国家公務員の配置転換等の全体計画の実施に関わる申入れ


 貴職におかれましては、常日頃から公務員の雇用確保に向け、奮闘されていることに敬意を表します。
 さて、政府は6月30日、5.7%以上の国の行政機関の定員純減方針と国家公務員の配置転換、採用抑制等に関する全体計画を閣議決定しました。また、同日、第1回目の国家公務員雇用調整本部が開かれ、運用方針や平成19年度の実施計画等を決定しました。
 このことにより、国家公務員の雇用調整は、計画の段階からいよいよ実施の段階に入ることになります。

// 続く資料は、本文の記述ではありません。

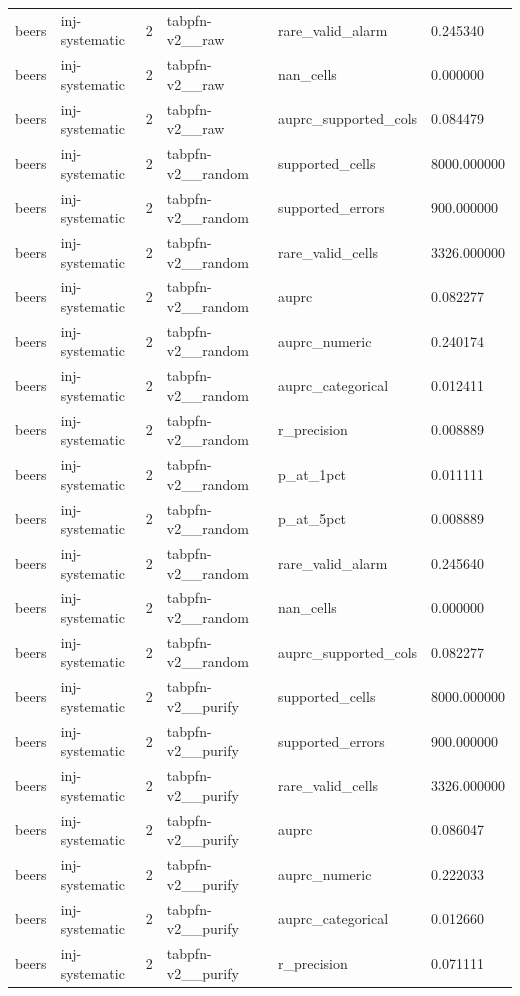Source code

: \begin{tabular}{llllll}
beers & inj-systematic & 2 & tabpfn-v2\_\_raw & rare\_valid\_alarm & 0.245340 \\
beers & inj-systematic & 2 & tabpfn-v2\_\_raw & nan\_cells & 0.000000 \\
beers & inj-systematic & 2 & tabpfn-v2\_\_raw & auprc\_supported\_cols & 0.084479 \\
beers & inj-systematic & 2 & tabpfn-v2\_\_random & supported\_cells & 8000.000000 \\
beers & inj-systematic & 2 & tabpfn-v2\_\_random & supported\_errors & 900.000000 \\
beers & inj-systematic & 2 & tabpfn-v2\_\_random & rare\_valid\_cells & 3326.000000 \\
beers & inj-systematic & 2 & tabpfn-v2\_\_random & auprc & 0.082277 \\
beers & inj-systematic & 2 & tabpfn-v2\_\_random & auprc\_numeric & 0.240174 \\
beers & inj-systematic & 2 & tabpfn-v2\_\_random & auprc\_categorical & 0.012411 \\
beers & inj-systematic & 2 & tabpfn-v2\_\_random & r\_precision & 0.008889 \\
beers & inj-systematic & 2 & tabpfn-v2\_\_random & p\_at\_1pct & 0.011111 \\
beers & inj-systematic & 2 & tabpfn-v2\_\_random & p\_at\_5pct & 0.008889 \\
beers & inj-systematic & 2 & tabpfn-v2\_\_random & rare\_valid\_alarm & 0.245640 \\
beers & inj-systematic & 2 & tabpfn-v2\_\_random & nan\_cells & 0.000000 \\
beers & inj-systematic & 2 & tabpfn-v2\_\_random & auprc\_supported\_cols & 0.082277 \\
beers & inj-systematic & 2 & tabpfn-v2\_\_purify & supported\_cells & 8000.000000 \\
beers & inj-systematic & 2 & tabpfn-v2\_\_purify & supported\_errors & 900.000000 \\
beers & inj-systematic & 2 & tabpfn-v2\_\_purify & rare\_valid\_cells & 3326.000000 \\
beers & inj-systematic & 2 & tabpfn-v2\_\_purify & auprc & 0.086047 \\
beers & inj-systematic & 2 & tabpfn-v2\_\_purify & auprc\_numeric & 0.222033 \\
beers & inj-systematic & 2 & tabpfn-v2\_\_purify & auprc\_categorical & 0.012660 \\
beers & inj-systematic & 2 & tabpfn-v2\_\_purify & r\_precision & 0.071111 \\

\end{tabular}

これまでも再三指摘してきたように、国家公務員の雇用責任は使用者たる政府にあります。配置転換等に当たっては、本人の希望を最優先に、理解と納得のもとで行われるよう最大限の努力を尽くす責務があります。
 ついては、発足した雇用調整本部が公務員の雇用確保に向けて万全の機能を発揮するよう、下記事項を申し入れますので、その実現に向け最大限の努力を払われるよう要請します。




1.実施計画の具体化に当たっては、本人の希望を最優先し、理解と納得に基づいて配置転換等が行われるよう最大限努力すること。

2.国家公務員雇用調整本部と公務労協、地方推進協議会と該当地方組織との交渉・協議関係を確立し、施策の内容について合意すること。